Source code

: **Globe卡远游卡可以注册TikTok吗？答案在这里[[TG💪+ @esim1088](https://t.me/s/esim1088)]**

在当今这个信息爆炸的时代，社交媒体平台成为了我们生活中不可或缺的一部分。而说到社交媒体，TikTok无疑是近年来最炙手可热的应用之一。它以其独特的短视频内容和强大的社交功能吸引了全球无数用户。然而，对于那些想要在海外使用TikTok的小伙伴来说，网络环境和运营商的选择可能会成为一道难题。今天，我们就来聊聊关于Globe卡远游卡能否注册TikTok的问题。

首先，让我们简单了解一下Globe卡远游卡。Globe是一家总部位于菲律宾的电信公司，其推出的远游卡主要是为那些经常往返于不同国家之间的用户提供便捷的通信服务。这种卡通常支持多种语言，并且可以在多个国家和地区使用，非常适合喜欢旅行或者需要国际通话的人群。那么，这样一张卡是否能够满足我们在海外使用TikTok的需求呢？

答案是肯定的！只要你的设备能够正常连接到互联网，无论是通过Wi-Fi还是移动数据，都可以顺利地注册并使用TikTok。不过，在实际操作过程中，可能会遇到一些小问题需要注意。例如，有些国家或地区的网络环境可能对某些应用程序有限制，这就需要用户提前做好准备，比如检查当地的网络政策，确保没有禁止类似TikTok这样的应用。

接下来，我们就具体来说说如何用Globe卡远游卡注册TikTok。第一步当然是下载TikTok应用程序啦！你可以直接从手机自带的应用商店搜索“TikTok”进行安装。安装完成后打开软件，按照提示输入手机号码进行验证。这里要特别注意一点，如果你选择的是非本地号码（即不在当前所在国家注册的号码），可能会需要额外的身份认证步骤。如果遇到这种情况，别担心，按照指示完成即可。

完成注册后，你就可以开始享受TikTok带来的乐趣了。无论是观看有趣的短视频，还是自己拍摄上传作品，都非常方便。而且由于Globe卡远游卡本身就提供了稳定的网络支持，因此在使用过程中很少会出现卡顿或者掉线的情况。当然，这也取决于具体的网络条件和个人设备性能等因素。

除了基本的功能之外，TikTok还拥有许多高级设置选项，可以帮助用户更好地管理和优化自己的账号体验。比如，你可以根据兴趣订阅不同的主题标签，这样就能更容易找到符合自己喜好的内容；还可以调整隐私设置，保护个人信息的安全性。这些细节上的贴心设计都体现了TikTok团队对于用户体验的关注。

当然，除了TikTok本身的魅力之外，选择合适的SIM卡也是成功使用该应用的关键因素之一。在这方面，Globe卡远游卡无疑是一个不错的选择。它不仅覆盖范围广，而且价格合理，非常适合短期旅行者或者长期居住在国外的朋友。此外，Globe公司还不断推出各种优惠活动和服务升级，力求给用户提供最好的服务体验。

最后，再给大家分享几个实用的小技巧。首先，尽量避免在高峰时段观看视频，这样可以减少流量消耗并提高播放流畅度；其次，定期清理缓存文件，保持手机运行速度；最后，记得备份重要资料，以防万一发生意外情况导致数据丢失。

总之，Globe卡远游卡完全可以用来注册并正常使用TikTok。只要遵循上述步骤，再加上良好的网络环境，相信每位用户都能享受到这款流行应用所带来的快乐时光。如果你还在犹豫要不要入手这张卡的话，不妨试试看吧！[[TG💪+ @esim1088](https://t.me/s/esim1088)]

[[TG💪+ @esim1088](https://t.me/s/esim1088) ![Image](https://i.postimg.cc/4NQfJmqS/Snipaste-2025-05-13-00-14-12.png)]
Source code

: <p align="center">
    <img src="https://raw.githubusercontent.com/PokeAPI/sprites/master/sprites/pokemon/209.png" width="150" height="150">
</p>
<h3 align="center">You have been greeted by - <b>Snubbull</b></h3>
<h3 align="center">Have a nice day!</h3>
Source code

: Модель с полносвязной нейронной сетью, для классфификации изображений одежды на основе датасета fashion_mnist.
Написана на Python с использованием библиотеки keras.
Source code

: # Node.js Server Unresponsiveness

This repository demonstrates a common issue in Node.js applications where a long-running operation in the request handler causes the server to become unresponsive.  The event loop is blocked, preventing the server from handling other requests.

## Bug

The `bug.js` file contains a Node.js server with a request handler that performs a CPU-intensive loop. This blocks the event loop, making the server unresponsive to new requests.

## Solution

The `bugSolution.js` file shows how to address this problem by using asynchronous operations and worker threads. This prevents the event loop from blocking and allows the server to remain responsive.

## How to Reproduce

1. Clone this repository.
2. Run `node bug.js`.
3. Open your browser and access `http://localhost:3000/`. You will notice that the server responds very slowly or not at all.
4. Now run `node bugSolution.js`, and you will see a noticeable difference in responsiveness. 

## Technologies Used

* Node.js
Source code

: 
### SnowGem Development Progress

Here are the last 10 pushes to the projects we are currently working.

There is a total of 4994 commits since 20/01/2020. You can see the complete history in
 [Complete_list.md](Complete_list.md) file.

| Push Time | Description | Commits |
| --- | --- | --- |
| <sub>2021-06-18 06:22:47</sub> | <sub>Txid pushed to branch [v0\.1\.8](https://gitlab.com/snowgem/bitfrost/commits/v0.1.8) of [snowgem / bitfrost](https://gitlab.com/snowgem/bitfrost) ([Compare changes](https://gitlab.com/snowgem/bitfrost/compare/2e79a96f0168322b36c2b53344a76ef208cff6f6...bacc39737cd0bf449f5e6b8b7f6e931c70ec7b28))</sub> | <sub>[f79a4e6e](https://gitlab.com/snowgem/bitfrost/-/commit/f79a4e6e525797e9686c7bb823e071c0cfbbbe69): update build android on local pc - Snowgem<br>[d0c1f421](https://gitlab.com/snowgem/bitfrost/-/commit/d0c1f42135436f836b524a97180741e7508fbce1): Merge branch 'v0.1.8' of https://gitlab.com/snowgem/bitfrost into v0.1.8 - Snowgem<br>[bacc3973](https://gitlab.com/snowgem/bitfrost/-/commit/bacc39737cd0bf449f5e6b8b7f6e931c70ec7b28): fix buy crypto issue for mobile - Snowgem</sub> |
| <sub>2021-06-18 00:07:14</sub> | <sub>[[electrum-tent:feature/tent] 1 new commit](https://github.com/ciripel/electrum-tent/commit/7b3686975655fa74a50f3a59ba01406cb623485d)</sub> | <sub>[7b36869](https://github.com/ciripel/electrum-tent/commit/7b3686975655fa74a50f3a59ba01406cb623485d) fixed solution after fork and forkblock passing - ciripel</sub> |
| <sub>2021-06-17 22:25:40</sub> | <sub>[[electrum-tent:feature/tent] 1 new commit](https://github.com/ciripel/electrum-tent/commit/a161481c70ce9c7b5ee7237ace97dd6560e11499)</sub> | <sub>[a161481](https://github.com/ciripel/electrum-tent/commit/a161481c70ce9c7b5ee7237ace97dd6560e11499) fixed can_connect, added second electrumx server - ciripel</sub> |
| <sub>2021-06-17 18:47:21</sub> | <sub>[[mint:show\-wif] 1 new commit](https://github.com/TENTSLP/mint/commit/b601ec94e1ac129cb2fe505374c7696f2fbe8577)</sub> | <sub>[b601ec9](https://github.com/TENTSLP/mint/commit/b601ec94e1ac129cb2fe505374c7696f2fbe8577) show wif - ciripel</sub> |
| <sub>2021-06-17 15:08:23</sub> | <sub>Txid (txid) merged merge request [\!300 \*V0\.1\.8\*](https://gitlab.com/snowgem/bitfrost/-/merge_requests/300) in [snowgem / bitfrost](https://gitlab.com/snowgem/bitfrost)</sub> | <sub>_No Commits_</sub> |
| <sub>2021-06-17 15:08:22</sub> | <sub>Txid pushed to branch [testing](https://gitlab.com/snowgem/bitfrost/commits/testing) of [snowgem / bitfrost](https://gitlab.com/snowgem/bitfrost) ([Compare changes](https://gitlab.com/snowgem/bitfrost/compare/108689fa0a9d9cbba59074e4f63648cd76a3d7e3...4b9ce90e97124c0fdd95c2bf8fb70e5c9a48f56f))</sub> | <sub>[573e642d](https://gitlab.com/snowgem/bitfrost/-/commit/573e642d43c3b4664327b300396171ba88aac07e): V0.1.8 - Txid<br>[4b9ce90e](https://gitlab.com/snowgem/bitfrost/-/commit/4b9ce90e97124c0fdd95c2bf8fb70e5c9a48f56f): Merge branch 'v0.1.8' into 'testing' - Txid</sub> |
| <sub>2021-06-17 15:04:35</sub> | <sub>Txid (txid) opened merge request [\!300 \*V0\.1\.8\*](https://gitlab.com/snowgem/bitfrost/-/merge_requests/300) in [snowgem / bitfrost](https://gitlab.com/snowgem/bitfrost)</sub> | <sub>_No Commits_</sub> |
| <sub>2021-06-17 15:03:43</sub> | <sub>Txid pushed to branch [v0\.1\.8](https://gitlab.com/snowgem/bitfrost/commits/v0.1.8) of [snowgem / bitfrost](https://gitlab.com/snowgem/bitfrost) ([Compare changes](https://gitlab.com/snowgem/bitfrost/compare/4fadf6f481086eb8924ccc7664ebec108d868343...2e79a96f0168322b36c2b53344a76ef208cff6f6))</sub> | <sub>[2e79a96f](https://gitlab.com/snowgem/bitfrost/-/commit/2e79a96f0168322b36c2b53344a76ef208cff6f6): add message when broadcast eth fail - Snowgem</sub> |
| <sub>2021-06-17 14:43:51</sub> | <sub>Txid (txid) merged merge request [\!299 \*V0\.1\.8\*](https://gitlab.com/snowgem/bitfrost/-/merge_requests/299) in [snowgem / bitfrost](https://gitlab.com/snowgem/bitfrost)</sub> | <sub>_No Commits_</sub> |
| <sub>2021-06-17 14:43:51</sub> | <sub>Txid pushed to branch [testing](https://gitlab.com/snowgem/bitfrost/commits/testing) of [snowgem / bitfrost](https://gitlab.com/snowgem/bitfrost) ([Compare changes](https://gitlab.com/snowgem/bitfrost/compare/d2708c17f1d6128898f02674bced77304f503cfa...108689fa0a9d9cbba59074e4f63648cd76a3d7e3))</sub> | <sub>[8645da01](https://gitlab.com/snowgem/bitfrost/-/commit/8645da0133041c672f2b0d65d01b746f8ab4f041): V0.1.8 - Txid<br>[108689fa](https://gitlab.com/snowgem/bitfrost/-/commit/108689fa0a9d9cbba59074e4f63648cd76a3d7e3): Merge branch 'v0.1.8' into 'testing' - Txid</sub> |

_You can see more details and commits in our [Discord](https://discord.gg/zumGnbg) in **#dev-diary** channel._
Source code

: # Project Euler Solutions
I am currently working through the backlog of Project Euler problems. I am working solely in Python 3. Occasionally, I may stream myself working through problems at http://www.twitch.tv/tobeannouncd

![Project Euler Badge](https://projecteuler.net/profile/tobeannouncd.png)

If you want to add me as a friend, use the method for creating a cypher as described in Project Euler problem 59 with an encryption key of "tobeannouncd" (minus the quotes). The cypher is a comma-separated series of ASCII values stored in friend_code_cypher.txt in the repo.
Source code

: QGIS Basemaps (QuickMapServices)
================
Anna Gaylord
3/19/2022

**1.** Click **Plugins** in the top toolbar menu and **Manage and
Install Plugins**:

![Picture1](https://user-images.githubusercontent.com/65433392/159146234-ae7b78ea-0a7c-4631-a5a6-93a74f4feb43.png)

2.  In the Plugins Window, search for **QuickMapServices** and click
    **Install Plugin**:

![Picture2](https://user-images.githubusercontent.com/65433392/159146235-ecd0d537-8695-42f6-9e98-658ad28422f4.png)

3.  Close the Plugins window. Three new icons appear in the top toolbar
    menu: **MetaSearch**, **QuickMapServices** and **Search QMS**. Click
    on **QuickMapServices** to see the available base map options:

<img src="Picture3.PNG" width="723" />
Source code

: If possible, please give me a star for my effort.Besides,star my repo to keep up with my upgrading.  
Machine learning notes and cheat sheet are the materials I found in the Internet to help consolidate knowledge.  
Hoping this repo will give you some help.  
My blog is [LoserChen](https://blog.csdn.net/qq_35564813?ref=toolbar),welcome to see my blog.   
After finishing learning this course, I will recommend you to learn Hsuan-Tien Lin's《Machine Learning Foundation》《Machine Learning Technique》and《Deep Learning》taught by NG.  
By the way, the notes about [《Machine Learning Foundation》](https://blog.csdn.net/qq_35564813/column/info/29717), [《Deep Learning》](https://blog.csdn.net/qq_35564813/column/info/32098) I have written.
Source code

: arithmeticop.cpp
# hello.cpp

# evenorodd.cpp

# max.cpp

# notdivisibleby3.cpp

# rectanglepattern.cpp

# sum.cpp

··········

## What is needed
Looking at the entries above, how many lines contain "images"? State the number and nothing more.

## Completed task
2